- _Problem description_: From the entries that follow, extract each line holding the string "details".

- _Records supplied_:
= = = = = = =
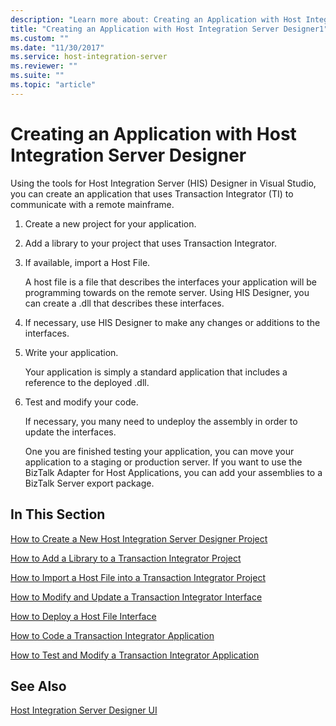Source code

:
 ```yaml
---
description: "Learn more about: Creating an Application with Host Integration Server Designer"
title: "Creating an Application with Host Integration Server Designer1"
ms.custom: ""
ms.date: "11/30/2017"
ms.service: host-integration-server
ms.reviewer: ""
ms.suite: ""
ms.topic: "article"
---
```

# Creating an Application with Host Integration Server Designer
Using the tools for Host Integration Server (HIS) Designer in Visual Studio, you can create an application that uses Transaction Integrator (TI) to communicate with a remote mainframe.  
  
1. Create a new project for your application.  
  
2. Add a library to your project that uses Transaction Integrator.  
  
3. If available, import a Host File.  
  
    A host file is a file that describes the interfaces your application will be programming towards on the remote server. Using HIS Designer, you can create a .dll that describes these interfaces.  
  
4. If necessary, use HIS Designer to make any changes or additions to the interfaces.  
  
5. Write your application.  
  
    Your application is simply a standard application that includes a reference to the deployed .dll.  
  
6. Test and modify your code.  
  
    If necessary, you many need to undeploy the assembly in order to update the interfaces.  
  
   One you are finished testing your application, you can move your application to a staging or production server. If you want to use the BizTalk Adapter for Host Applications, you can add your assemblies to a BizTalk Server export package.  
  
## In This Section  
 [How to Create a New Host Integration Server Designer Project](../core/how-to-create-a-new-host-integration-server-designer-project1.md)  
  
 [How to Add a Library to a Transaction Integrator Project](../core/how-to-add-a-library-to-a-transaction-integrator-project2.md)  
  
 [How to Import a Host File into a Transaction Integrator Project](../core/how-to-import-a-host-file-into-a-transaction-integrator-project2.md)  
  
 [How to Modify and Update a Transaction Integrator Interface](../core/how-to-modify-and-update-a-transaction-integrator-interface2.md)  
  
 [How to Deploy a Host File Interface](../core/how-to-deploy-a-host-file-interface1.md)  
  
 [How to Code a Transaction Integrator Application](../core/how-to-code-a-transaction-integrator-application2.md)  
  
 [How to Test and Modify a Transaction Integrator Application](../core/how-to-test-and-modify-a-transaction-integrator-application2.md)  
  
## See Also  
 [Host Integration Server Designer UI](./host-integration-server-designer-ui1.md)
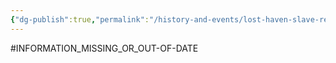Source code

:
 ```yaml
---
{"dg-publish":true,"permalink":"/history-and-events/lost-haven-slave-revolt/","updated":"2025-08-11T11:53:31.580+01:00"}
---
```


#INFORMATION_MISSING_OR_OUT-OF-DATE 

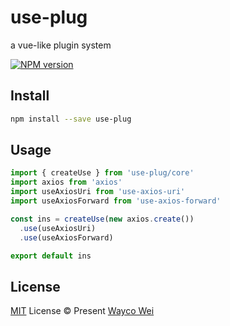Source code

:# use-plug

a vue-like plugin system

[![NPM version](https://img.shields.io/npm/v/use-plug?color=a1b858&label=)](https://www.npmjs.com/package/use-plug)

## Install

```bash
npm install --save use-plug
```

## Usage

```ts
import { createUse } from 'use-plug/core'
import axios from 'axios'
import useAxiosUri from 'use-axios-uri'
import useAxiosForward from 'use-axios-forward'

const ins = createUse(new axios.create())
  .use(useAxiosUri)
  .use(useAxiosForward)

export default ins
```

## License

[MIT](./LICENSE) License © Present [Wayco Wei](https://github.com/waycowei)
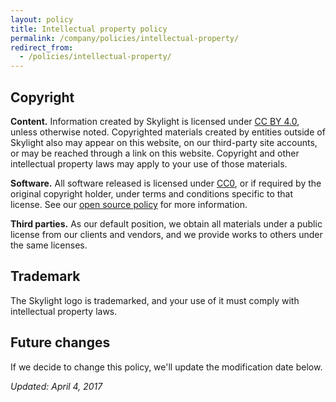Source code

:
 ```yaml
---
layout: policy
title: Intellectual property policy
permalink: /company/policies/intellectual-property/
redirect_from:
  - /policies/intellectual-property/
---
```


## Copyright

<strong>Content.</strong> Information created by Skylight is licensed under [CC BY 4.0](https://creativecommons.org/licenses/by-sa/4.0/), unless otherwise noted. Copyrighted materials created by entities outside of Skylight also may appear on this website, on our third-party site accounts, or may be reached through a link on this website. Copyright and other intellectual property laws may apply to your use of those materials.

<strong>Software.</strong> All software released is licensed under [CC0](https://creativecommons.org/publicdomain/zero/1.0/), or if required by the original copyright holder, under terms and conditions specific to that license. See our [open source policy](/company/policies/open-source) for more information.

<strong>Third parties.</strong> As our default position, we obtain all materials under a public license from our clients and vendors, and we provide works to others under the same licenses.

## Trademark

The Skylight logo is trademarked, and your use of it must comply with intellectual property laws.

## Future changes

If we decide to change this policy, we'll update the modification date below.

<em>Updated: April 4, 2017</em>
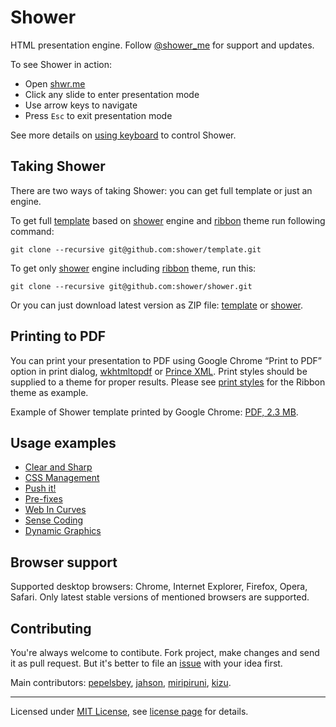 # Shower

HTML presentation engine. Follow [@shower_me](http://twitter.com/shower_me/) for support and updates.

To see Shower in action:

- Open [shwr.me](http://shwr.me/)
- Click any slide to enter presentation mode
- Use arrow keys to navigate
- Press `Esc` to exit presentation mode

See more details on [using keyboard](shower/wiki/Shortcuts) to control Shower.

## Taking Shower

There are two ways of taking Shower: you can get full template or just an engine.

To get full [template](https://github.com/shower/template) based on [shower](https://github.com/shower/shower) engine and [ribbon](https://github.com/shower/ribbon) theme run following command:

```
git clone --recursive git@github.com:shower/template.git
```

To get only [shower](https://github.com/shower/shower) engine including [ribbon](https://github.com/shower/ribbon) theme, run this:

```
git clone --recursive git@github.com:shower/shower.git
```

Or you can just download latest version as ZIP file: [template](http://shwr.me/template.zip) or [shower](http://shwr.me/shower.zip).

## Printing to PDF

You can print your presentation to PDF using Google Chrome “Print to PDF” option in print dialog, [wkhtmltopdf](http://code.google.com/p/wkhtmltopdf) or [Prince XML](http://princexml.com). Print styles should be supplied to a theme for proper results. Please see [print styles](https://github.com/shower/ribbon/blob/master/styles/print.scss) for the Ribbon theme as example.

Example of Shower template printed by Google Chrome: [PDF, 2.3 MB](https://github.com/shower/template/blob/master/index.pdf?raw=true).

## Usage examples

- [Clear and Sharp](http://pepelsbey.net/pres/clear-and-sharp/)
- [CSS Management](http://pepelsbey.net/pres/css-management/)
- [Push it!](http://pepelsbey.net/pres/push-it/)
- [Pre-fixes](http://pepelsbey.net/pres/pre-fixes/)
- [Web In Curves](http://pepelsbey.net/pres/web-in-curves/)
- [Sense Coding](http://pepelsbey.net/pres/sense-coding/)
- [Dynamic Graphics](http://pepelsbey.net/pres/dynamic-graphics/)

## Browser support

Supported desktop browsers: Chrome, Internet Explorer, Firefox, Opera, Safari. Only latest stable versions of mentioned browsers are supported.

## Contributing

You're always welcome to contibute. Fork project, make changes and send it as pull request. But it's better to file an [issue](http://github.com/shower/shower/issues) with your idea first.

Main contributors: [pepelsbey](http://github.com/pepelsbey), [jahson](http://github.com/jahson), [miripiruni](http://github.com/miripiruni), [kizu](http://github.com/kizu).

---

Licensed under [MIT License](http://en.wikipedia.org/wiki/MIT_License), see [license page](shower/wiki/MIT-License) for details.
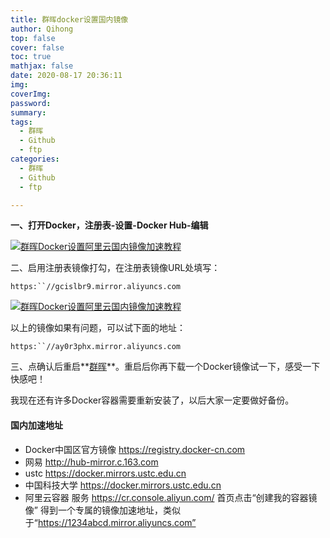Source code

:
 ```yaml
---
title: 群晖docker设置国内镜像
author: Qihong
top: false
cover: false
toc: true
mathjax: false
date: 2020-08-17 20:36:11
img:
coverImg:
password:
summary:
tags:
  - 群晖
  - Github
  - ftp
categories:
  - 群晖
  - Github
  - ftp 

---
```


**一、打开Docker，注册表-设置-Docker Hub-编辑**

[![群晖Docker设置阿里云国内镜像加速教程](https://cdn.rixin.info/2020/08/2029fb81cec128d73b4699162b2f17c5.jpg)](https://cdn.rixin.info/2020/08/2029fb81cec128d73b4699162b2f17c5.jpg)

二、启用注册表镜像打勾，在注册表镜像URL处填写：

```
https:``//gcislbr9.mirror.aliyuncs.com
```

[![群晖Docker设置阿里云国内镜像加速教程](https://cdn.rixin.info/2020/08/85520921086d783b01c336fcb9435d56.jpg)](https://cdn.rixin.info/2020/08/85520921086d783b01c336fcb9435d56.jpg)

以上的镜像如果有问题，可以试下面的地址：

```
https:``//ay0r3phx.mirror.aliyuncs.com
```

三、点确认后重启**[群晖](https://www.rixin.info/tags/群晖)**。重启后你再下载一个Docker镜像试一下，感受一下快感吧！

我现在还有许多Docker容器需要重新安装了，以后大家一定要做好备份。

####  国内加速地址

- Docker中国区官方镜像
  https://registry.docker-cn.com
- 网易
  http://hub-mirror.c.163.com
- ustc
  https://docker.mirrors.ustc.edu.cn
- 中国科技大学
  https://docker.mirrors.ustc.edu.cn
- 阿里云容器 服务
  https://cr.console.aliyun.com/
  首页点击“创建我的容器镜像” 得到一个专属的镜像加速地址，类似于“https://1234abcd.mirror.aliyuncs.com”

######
= = = = = = =
- _Exercise answer_:
See more details on [using keyboard](shower/wiki/Shortcuts) to control Shower.
Licensed under [MIT License](http://en.wikipedia.org/wiki/MIT_License), see [license page](shower/wiki/MIT-License) for details.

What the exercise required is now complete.